The takeaway point here is that you get 50% more wafers per die for a given capacity with TLC over MLC, and this shows up directly in the cost ($0.60 cents/gb vs $0.90 cents/gb) but results in greatly reduced write cycles.
Kristian Vättö - Friday, February 24, 2012 - link
Remember that I'm not the one who came up with this idea ;-)This info is straight from Micron and they indeed say that the TLC die is chopped down to 10.67 billion transistors so that it becomes a 32Gb die. Maybe OEMs are afraid of adapting "odd number" capacities. In SSDs it wouldn't be so big deal but TLC is more commonly used in devices like USB flash drives and low-end smartphones. In fact, some OEMs may even use MLC and TLC in the same model (I don't have any examples but I wouldn't be surprised).

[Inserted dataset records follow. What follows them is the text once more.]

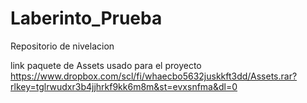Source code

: # Laberinto_Prueba
Repositorio de nivelacion

link paquete de Assets usado para el proyecto
https://www.dropbox.com/scl/fi/whaecbo5632juskkft3dd/Assets.rar?rlkey=tglrwudxr3b4jjhrkf9kk6m8m&st=evxsnfma&dl=0
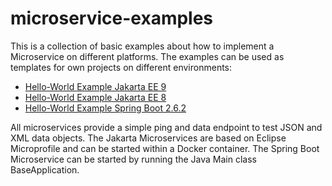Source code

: # microservice-examples
This is a collection of basic examples about how to implement a Microservice on different platforms. The examples can be used as templates for own projects on different environments:

 - [Hello-World Example Jakarta EE 9](./jakarta9/README.md)
 - [Hello-World Example Jakarta EE 8](./jakarta8/README.md)
 - [Hello-World Example Spring Boot 2.6.2](./springboot/README.md)

All microservices provide a simple ping and data endpoint to test JSON and XML data objects. The Jakarta Microservices are based on Eclipse Microprofile and can be started within a Docker container. The Spring Boot Microservice can be started by running the Java Main class BaseApplication. 
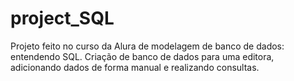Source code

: # project_SQL
Projeto feito no curso da Alura de modelagem de banco de dados: entendendo SQL. Criação de banco de dados para uma editora, adicionando dados de forma manual e realizando consultas.
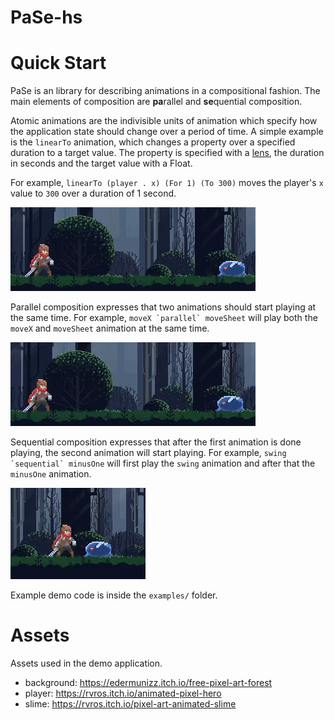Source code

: # PaSe-hs

# Quick Start

PaSe is an library for describing animations in a compositional fashion. The main elements of composition are **pa**rallel and **se**quential composition.

Atomic animations are the indivisible units of animation which specify how the application state should change over a period of time. A simple example is the `linearTo` animation, which changes a property over a specified duration to a target value. The property is specified with a [lens](https://hackage.haskell.org/package/lens-tutorial-1.0.4/docs/Control-Lens-Tutorial.html), the duration in seconds and the target value with a Float.

 For example, `linearTo (player . x) (For 1) (To 300)` moves the player's `x` value to `300` over a duration of 1 second.

![LinearTo](https://raw.githubusercontent.com/rubenpieters/PaSe-hs/master/pictures/linearto.gif)

Parallel composition expresses that two animations should start playing at the same time. For example, ``moveX `parallel` moveSheet`` will play both the `moveX` and `moveSheet` animation at the same time.

![Parallel](https://raw.githubusercontent.com/rubenpieters/PaSe-hs/master/pictures/parallel.gif)

Sequential composition expresses that after the first animation is done playing, the second animation will start playing. For example, ``swing `sequential` minusOne`` will first play the `swing` animation and after that the `minusOne` animation.

![Sequential](https://raw.githubusercontent.com/rubenpieters/PaSe-hs/master/pictures/sequential.gif)

Example demo code is inside the `examples/` folder.

# Assets

Assets used in the demo application.

- background: https://edermunizz.itch.io/free-pixel-art-forest
- player: https://rvros.itch.io/animated-pixel-hero
- slime: https://rvros.itch.io/pixel-art-animated-slime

As for why some drives have an odd capacity, it has to do with the controller design and over-provisioning. Intel's SATA 3Gb/s controller has 10 channels while most controllers have 8. That's why Intel drives have weird capacities. Populate all 10 channels with 64Gb (8GB) dies and you get 80GB. For other drives, populating all the channels works out to be only 64GB. As for SandForce drives, they have no on-board cache (DRAM) so some of the NAND (~7%) is preserved for that. That's why 128GB SF drive is marketed as 120GB.
I agree that 10.67 is an awkward number but then again, this is stuff that an average consumer doesn't really need to know. For them, the final product will look the same, thanks to the power of two capacity. The gain of TLC is the same, no matter is the die smaller or the same as MLC. TLC provides more GB per die, which means cheaper $/GB.